What makes a Unicode code point safe?

Base64 is used to encode arbitrary binary data as "plain" text using a small, extremely safe repertoire of 64 (well, 65) characters. Base64 remains highly suitable to text systems where the range of characters available is very small — i.e., anything still constrained to plain ASCII, and it makes just about the best possible use of that small range of characters.

However, now that Unicode rules the world, the range of characters available to us is often significantly larger. This increases our expressive power and in many situations it increases the amount of data which can be encoded in a Unicode string. This led to the creation of:

  • Base32768, optimised for UTF-16 (93.75% efficiency vs. 37.5% for Base64),
  • Base65536, optimised for UTF-32 (50% efficiency vs. 18.75% for Base64) and old-school 140-character Twitter (280 bytes per Tweet vs. 105 bytes per Tweet for Base64), and
  • Base2048, optimised for new-style 280-character Twitter (385 bytes per Tweet vs. 210 bytes per Tweet for Base64).

Choosing characters to use for these encodings might at first sound like a simple task. Naïvely, Base65536 could even be a one-liner! But in fact there are many things which can make a Unicode character unsuitable for this purpose, and we need to be very careful.

So:

What makes a Unicode character safe to use when encoding data?

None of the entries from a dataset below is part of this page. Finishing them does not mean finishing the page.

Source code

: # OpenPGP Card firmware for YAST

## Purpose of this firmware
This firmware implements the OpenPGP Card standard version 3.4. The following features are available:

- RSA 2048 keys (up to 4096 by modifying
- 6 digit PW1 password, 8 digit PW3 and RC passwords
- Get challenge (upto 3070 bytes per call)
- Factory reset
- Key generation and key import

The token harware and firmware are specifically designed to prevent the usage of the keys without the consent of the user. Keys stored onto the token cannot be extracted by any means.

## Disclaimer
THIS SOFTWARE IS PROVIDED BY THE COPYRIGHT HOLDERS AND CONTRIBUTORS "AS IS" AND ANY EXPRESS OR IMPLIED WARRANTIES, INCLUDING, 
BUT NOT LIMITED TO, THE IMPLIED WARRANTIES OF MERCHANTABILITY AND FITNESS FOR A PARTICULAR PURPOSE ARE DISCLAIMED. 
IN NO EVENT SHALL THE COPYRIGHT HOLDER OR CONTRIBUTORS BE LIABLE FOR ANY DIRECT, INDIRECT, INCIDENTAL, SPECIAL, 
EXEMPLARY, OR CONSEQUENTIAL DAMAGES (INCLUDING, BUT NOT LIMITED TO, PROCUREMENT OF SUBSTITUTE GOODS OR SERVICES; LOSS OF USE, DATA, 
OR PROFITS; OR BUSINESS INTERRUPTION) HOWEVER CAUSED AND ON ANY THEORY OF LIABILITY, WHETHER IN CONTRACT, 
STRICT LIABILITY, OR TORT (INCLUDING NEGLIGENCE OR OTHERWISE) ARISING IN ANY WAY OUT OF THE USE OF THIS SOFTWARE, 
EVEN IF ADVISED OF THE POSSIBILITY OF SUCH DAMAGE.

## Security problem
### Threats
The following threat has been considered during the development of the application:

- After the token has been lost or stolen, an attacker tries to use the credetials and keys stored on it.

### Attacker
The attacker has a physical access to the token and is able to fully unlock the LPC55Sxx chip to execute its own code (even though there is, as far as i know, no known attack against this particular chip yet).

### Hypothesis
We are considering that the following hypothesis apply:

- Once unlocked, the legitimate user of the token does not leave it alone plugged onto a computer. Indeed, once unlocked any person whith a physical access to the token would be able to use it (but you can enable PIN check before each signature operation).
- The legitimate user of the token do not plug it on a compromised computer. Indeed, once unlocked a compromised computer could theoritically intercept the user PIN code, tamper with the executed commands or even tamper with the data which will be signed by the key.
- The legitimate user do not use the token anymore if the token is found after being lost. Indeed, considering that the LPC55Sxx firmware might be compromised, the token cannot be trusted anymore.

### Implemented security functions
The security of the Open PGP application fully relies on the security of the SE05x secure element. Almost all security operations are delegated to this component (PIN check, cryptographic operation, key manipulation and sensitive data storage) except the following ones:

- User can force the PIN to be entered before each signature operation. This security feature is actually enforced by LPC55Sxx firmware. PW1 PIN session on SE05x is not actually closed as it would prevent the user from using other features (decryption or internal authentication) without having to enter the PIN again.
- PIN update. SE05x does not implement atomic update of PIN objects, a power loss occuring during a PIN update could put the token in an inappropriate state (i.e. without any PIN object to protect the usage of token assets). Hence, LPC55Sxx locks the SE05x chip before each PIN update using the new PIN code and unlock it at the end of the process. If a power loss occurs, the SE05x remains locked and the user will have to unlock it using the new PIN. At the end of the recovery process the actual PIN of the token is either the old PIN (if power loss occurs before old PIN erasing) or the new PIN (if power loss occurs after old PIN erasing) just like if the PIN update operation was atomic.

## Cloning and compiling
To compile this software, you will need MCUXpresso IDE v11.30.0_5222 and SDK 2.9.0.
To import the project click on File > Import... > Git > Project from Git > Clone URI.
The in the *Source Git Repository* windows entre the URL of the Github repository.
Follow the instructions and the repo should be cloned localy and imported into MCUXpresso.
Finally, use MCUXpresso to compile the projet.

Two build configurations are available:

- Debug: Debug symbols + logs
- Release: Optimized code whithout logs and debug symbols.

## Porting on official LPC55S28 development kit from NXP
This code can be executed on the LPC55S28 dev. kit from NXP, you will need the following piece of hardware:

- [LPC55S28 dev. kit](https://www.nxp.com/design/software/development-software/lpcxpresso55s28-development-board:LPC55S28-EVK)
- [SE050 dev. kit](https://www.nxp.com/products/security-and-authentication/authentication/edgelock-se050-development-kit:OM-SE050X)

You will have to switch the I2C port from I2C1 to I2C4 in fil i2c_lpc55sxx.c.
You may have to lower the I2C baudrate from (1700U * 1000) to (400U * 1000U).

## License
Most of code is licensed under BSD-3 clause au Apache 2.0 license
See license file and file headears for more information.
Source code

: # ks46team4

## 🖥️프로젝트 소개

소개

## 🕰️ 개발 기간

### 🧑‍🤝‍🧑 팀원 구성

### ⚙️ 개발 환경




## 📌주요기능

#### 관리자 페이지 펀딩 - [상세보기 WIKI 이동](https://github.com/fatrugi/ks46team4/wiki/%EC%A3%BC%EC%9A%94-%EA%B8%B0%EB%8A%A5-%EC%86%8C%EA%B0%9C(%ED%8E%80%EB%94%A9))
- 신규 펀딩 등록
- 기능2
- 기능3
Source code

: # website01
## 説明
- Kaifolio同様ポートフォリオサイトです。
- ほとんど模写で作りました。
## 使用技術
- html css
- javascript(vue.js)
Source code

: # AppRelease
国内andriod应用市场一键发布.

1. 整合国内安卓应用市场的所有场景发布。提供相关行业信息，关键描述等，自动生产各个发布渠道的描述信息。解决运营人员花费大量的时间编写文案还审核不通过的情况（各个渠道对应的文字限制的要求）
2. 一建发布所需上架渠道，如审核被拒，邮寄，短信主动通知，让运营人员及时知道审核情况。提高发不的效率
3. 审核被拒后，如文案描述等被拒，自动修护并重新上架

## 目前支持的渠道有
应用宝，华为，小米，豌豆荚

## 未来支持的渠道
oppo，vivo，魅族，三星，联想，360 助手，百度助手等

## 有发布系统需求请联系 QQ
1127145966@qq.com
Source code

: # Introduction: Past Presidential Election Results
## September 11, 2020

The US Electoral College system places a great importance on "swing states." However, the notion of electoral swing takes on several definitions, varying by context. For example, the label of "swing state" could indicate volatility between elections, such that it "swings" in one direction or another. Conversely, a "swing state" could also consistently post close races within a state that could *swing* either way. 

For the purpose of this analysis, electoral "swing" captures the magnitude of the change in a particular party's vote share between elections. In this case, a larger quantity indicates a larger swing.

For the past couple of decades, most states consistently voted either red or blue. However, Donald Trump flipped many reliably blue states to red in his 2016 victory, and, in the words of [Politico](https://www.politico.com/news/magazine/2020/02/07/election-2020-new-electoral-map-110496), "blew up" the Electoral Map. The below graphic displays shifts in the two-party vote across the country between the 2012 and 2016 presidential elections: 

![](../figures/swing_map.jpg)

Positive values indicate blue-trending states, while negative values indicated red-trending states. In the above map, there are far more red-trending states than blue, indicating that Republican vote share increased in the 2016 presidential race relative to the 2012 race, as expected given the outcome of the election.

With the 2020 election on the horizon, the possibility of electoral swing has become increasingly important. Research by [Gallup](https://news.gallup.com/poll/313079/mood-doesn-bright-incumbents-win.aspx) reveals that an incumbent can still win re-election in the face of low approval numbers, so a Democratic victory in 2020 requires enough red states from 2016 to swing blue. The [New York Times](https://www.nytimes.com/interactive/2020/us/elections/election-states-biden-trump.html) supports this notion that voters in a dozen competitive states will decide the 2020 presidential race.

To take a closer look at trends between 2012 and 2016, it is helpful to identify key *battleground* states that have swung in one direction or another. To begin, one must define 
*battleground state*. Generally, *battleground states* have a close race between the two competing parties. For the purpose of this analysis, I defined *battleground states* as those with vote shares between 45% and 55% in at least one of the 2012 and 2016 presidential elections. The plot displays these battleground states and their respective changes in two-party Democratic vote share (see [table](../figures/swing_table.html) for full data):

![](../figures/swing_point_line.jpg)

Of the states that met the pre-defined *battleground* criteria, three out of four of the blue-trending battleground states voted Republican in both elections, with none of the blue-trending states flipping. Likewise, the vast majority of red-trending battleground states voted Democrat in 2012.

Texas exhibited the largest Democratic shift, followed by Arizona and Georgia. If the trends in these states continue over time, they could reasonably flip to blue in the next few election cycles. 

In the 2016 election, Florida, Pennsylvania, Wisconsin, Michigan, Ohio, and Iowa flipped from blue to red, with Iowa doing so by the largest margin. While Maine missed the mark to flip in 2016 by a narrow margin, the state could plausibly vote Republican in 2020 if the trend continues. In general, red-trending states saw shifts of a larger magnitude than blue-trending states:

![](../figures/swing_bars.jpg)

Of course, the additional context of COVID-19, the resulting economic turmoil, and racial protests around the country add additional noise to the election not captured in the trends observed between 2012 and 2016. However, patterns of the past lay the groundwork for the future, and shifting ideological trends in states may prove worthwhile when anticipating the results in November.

The more we know about Unicode, the more complicated this question becomes.

Perhaps the best way to start to answer this question is to list the characters which would be considered unsafe, and the reasons why.

  • No unassigned (A.K.A. "reserved") code points. Unassigned code points have unpredictable, potentially undesirable characteristics (see below) if they ever do get assigned. As of Unicode 10.0, this constrains us to 276,271 code points from the full 1,114,112-code point range.

  • No non-characters, as these are reserved for internal use by Unicode.

  • No private-use characters, as these may have undesirable characteristics assigned to them by their private users.

  • No surrogates. These are intended to be used in pairs to encode non-BMP Unicode characters in UTF-16; using them as part of our encoding would probably involve using them individually, potentially raising issues if our encoded string is sent as UTF-16 to a recipient which is expecting something well-formed, or if our encoded string makes use of the actual non-BMP Unicode characters themselves.

  • No format characters. This includes zero-width spaces, soft hyphens and bidirectionality controls. These are frequently unprintable.

  • No control characters. This includes nulls, bell characters and other weird unprintable ASCII characters like U+007F DELETE. In general, anything unprintable is to be avoided.

  • We will also be avoiding control characters like tabs, carriage returns and line feeds, as well as separator characters such as spaces; in general we will avoid all whitespace characters. Whitespace may be eliminated or corrupted when the text is passed through, for example, an XML document. Also, a person trying to select that text may accidentally miss the whitespace, particularly if the whitespace is leading or trailing. Plus, it's desirable to be able to break the text up, e.g. wrapping with a line break every 80 characters, without corrupting the text's meaning. So, ideally, we should be able to ignore whitespace in the text when decoding it.

  • No punctuation characters, including hyphens, opening and closing bracket characters and initial and final quotes. This will mean that our encoded Unicode string can be safely put inside brackets or quotes if need be, without needing to be escaped, without causing ambiguity or inadvertently terminating the quoted or bracketed string.

  • No combining characters, including diacritics. These are hazardous if our encoding allows a combining character to appear first in the text. It's simpler to discard them altogether.

Note that the above constraints rule out several entire General Categories of Unicode characters: "Mark", "Punctuation", "Separator" and "Other". This leaves the General Categories "Symbol", "Number" and "Letter".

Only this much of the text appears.